Prompt
Every single record needs to be restated word for word.

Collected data
----------
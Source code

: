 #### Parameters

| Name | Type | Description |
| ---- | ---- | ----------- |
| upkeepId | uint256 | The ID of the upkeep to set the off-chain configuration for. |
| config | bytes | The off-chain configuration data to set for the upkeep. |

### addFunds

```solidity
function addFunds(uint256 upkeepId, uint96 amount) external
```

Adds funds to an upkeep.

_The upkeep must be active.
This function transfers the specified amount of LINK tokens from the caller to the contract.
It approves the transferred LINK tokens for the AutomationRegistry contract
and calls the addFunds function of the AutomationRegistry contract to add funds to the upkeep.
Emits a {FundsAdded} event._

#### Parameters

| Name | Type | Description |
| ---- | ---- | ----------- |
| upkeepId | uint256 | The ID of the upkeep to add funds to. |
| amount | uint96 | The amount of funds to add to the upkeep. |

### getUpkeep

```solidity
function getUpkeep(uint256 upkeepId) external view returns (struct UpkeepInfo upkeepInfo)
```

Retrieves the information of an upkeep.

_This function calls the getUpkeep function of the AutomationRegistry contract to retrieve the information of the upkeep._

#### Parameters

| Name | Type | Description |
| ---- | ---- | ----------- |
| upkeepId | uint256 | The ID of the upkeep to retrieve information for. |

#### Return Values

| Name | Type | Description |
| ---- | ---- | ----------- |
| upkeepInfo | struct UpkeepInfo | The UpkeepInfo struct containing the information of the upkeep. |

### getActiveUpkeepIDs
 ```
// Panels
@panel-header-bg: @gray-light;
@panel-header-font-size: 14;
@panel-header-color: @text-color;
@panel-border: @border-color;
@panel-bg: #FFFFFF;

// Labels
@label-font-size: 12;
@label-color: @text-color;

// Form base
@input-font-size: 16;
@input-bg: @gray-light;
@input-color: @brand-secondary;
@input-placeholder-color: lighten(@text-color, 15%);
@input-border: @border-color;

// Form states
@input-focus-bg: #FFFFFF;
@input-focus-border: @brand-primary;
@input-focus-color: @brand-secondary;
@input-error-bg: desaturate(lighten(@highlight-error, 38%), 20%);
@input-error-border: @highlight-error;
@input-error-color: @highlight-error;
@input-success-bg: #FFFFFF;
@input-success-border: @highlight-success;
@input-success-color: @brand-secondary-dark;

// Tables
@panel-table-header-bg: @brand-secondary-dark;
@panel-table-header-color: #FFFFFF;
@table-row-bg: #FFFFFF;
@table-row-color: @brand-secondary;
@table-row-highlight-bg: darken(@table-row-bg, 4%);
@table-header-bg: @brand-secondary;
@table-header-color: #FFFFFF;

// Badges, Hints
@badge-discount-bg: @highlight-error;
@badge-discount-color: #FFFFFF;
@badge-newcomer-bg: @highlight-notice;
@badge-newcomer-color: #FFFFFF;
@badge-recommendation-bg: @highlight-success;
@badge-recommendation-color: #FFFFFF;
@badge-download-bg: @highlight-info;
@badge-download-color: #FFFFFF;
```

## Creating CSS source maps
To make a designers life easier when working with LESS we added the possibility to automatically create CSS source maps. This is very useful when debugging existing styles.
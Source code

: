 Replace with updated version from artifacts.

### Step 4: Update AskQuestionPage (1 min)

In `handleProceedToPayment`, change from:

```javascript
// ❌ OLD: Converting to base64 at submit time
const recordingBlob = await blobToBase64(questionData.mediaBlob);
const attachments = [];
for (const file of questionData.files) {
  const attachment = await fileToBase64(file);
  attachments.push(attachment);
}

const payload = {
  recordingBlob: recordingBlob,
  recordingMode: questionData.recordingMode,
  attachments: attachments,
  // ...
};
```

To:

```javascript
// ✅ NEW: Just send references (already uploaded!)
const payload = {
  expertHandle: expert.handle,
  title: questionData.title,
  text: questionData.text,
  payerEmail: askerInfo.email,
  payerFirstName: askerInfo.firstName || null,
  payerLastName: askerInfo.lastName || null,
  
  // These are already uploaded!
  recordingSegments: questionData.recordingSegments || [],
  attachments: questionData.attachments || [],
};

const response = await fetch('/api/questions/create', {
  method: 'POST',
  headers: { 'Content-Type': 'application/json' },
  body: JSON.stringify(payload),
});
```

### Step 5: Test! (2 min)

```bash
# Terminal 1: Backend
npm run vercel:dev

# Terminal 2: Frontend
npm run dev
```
----------
Your solution
Source code

: #### Parameters

| Name | Type | Description |
| ---- | ---- | ----------- |
| upkeepId | uint256 | The ID of the upkeep to set the off-chain configuration for. |
| config | bytes | The off-chain configuration data to set for the upkeep. |

### addFunds

```solidity
function addFunds(uint256 upkeepId, uint96 amount) external
```

Adds funds to an upkeep.

_The upkeep must be active.
This function transfers the specified amount of LINK tokens from the caller to the contract.
It approves the transferred LINK tokens for the AutomationRegistry contract
and calls the addFunds function of the AutomationRegistry contract to add funds to the upkeep.
Emits a {FundsAdded} event._

#### Parameters

| Name | Type | Description |
| ---- | ---- | ----------- |
| upkeepId | uint256 | The ID of the upkeep to add funds to. |
| amount | uint96 | The amount of funds to add to the upkeep. |

### getUpkeep

```solidity
function getUpkeep(uint256 upkeepId) external view returns (struct UpkeepInfo upkeepInfo)
```

Retrieves the information of an upkeep.

_This function calls the getUpkeep function of the AutomationRegistry contract to retrieve the information of the upkeep._

#### Parameters

| Name | Type | Description |
| ---- | ---- | ----------- |
| upkeepId | uint256 | The ID of the upkeep to retrieve information for. |

#### Return Values

| Name | Type | Description |
| ---- | ---- | ----------- |
| upkeepInfo | struct UpkeepInfo | The UpkeepInfo struct containing the information of the upkeep. |

### getActiveUpkeepIDs
 ```
// Panels
@panel-header-bg: @gray-light;
@panel-header-font-size: 14;
@panel-header-color: @text-color;
@panel-border: @border-color;
@panel-bg: #FFFFFF;

// Labels
@label-font-size: 12;
@label-color: @text-color;

// Form base
@input-font-size: 16;
@input-bg: @gray-light;
@input-color: @brand-secondary;
@input-placeholder-color: lighten(@text-color, 15%);
@input-border: @border-color;

// Form states
@input-focus-bg: #FFFFFF;
@input-focus-border: @brand-primary;
@input-focus-color: @brand-secondary;
@input-error-bg: desaturate(lighten(@highlight-error, 38%), 20%);
@input-error-border: @highlight-error;
@input-error-color: @highlight-error;
@input-success-bg: #FFFFFF;
@input-success-border: @highlight-success;
@input-success-color: @brand-secondary-dark;

// Tables
@panel-table-header-bg: @brand-secondary-dark;
@panel-table-header-color: #FFFFFF;
@table-row-bg: #FFFFFF;
@table-row-color: @brand-secondary;
@table-row-highlight-bg: darken(@table-row-bg, 4%);
@table-header-bg: @brand-secondary;
@table-header-color: #FFFFFF;

// Badges, Hints
@badge-discount-bg: @highlight-error;
@badge-discount-color: #FFFFFF;
@badge-newcomer-bg: @highlight-notice;
@badge-newcomer-color: #FFFFFF;
@badge-recommendation-bg: @highlight-success;
@badge-recommendation-color: #FFFFFF;
@badge-download-bg: @highlight-info;
@badge-download-color: #FFFFFF;
```

## Creating CSS source maps
To make a designers life easier when working with LESS we added the possibility to automatically create CSS source maps. This is very useful when debugging existing styles.
Source code

: Replace with updated version from artifacts.

### Step 4: Update AskQuestionPage (1 min)

In `handleProceedToPayment`, change from:

```javascript
// ❌ OLD: Converting to base64 at submit time
const recordingBlob = await blobToBase64(questionData.mediaBlob);
const attachments = [];
for (const file of questionData.files) {
  const attachment = await fileToBase64(file);
  attachments.push(attachment);
}

const payload = {
  recordingBlob: recordingBlob,
  recordingMode: questionData.recordingMode,
  attachments: attachments,
  // ...
};
```

To:

```javascript
// ✅ NEW: Just send references (already uploaded!)
const payload = {
  expertHandle: expert.handle,
  title: questionData.title,
  text: questionData.text,
  payerEmail: askerInfo.email,
  payerFirstName: askerInfo.firstName || null,
  payerLastName: askerInfo.lastName || null,
  
  // These are already uploaded!
  recordingSegments: questionData.recordingSegments || [],
  attachments: questionData.attachments || [],
};

const response = await fetch('/api/questions/create', {
  method: 'POST',
  headers: { 'Content-Type': 'application/json' },
  body: JSON.stringify(payload),
});
```

### Step 5: Test! (2 min)

```bash
# Terminal 1: Backend
npm run vercel:dev

# Terminal 2: Frontend
npm run dev
```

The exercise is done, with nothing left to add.